In addition to the “explicitly anti-Muslim videos”8 the Bharatiya Janata Party was forced to withdraw from it’s X and Instagram profiles, the Prime Ministers’ campaign speeches propagated the unfounded claim that the Congress Party would, if elected, strip women of their gold, silver and magalasutras (Hindu bridal ornaments) in order to renumerate ‘infiltrators’9 who tend to ‘have more children’10. Despite his refusal to identify said infiltrators, Modi’s subsequent accusations of the Congress encouraging what he dubbed ‘vote jihad’ (voting while Muslim) has left little to the imagination.11

In the name of completion, it must be said that the current opposition has not always been a model of secularism itself. The aftermath of the 2024 election saw Rahul Gandhi brandish a copy of the Indian Constitution in parliament while emphatically praising the various minorities who he believed had come to its aid. And while

India’s workers, farmers and Dalits all received a clear mention, India’s Muslim population did not.12 A glaring omission Saif Khalid considers emblematic of the Congress Parties’ reluctance to publicly mention Muslim voters, due to the BJP’s aforementioned remarks.13 The erroneous linking of secularism to preferential treatment for Muslims has forced the Congress and its allies to largely avoid direct engagement with Islamophobia. A prominent example being the Parties’ relative silence in response to a series of riots in 2020 that killed an estimated 53 people in Delhi.14 However, this reluctance can be considered an attempt by the Congress to immunise itself against the BJP’s verbal attacks rather than a distinct ideological stance. Never in its long and varied history has the Congress Party ever attempted to transform India into a theocratic state, the same cannot be said of the BJP.

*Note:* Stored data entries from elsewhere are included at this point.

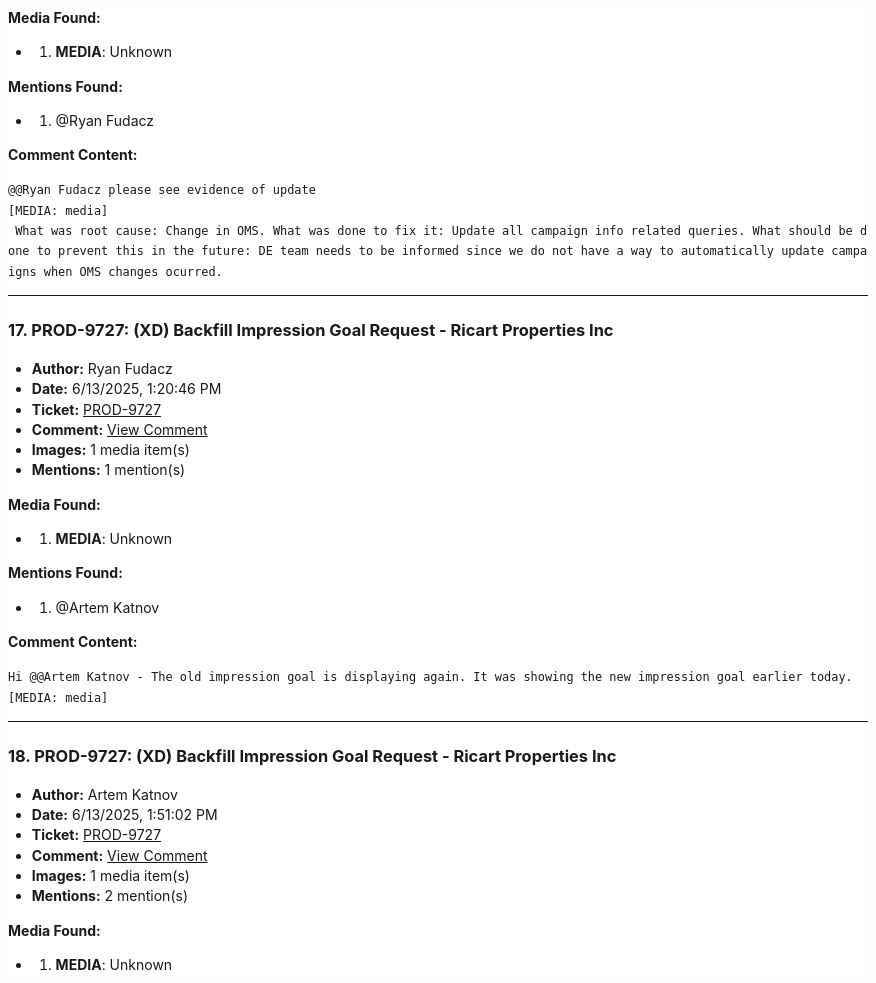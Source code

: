 **Media Found:**
- 1. **MEDIA**: Unknown

**Mentions Found:**
- 1. @Ryan Fudacz

**Comment Content:**
```
@@Ryan Fudacz please see evidence of update 
[MEDIA: media]
 What was root cause: Change in OMS. What was done to fix it: Update all campaign info related queries. What should be done to prevent this in the future: DE team needs to be informed since we do not have a way to automatically update campaigns when OMS changes ocurred.
```

---

### 17. PROD-9727: (XD) Backfill Impression Goal Request - Ricart Properties Inc

- **Author:** Ryan Fudacz
- **Date:** 6/13/2025, 1:20:46 PM
- **Ticket:** [PROD-9727](https://extendtv.atlassian.net/browse/PROD-9727)
- **Comment:** [View Comment](https://extendtv.atlassian.net/browse/PROD-9727?focusedCommentId=186497)
- **Images:** 1 media item(s)
- **Mentions:** 1 mention(s)

**Media Found:**
- 1. **MEDIA**: Unknown

**Mentions Found:**
- 1. @Artem Katnov

**Comment Content:**
```
Hi @@Artem Katnov - The old impression goal is displaying again. It was showing the new impression goal earlier today. 
[MEDIA: media]
```

---

### 18. PROD-9727: (XD) Backfill Impression Goal Request - Ricart Properties Inc

- **Author:** Artem Katnov
- **Date:** 6/13/2025, 1:51:02 PM
- **Ticket:** [PROD-9727](https://extendtv.atlassian.net/browse/PROD-9727)
- **Comment:** [View Comment](https://extendtv.atlassian.net/browse/PROD-9727?focusedCommentId=186498)
- **Images:** 1 media item(s)
- **Mentions:** 2 mention(s)

**Media Found:**
- 1. **MEDIA**: Unknown
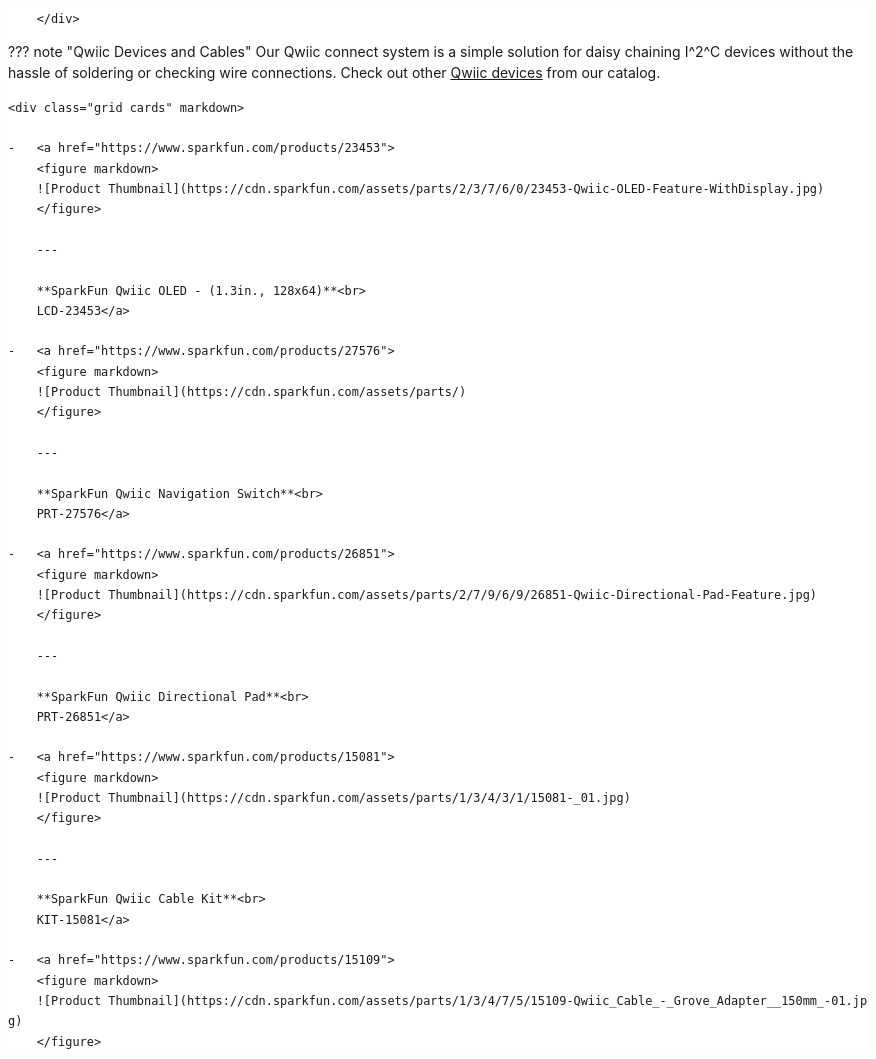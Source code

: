		</div>



??? note "Qwiic Devices and Cables"
	Our Qwiic connect system is a simple solution for daisy chaining I^2^C devices without the hassle of soldering or checking wire connections. Check out other [Qwiic devices](https://www.sparkfun.com/categories/399) from our catalog.

	<div class="grid cards" markdown>

	-   <a href="https://www.sparkfun.com/products/23453">
		<figure markdown>
		![Product Thumbnail](https://cdn.sparkfun.com/assets/parts/2/3/7/6/0/23453-Qwiic-OLED-Feature-WithDisplay.jpg)
		</figure>

		---

		**SparkFun Qwiic OLED - (1.3in., 128x64)**<br>
		LCD-23453</a>

	-   <a href="https://www.sparkfun.com/products/27576">
		<figure markdown>
		![Product Thumbnail](https://cdn.sparkfun.com/assets/parts/)
		</figure>

		---

		**SparkFun Qwiic Navigation Switch**<br>
		PRT-27576</a>

	-   <a href="https://www.sparkfun.com/products/26851">
		<figure markdown>
		![Product Thumbnail](https://cdn.sparkfun.com/assets/parts/2/7/9/6/9/26851-Qwiic-Directional-Pad-Feature.jpg)
		</figure>

		---

		**SparkFun Qwiic Directional Pad**<br>
		PRT-26851</a>

	-   <a href="https://www.sparkfun.com/products/15081">
		<figure markdown>
		![Product Thumbnail](https://cdn.sparkfun.com/assets/parts/1/3/4/3/1/15081-_01.jpg)
		</figure>

		---

		**SparkFun Qwiic Cable Kit**<br>
		KIT-15081</a>

	-   <a href="https://www.sparkfun.com/products/15109">
		<figure markdown>
		![Product Thumbnail](https://cdn.sparkfun.com/assets/parts/1/3/4/7/5/15109-Qwiic_Cable_-_Grove_Adapter__150mm_-01.jpg)
		</figure>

Despite the stark contrast between Modi’s current conduct and the quiet complacency that characterised his response to both the 2002 Gujrat Riots15 and recent Citizens Amendment Act, the Prime Minister’s now open Islamophobia is nevertheless in keeping with his parties’ ideological roots. Considered by many as a political arm of the Rashtriya Swayamsevak Sangh16, the BJP’s anti-Islamic strain can be traced back to Vinayak Damodar Savarkar’s ‘Who is a Hindu?’. A 1923 pamphlet that defined India as “the land of the Hindus since their ethnicity is Indian and since the Hindu faith originated in India”.17 Other faith’s Savarkar considered to be of Indian origin such as Buddhism, Sikhism and Jainism were regarded as Hindu subsets, while Islam and Christianity were not.18 While Savarkar’s failure to specify the place Christians and Muslims were expected to hold in Indian society is of note, the same cannot be said for his veritable successor: M.S. Golwalkar.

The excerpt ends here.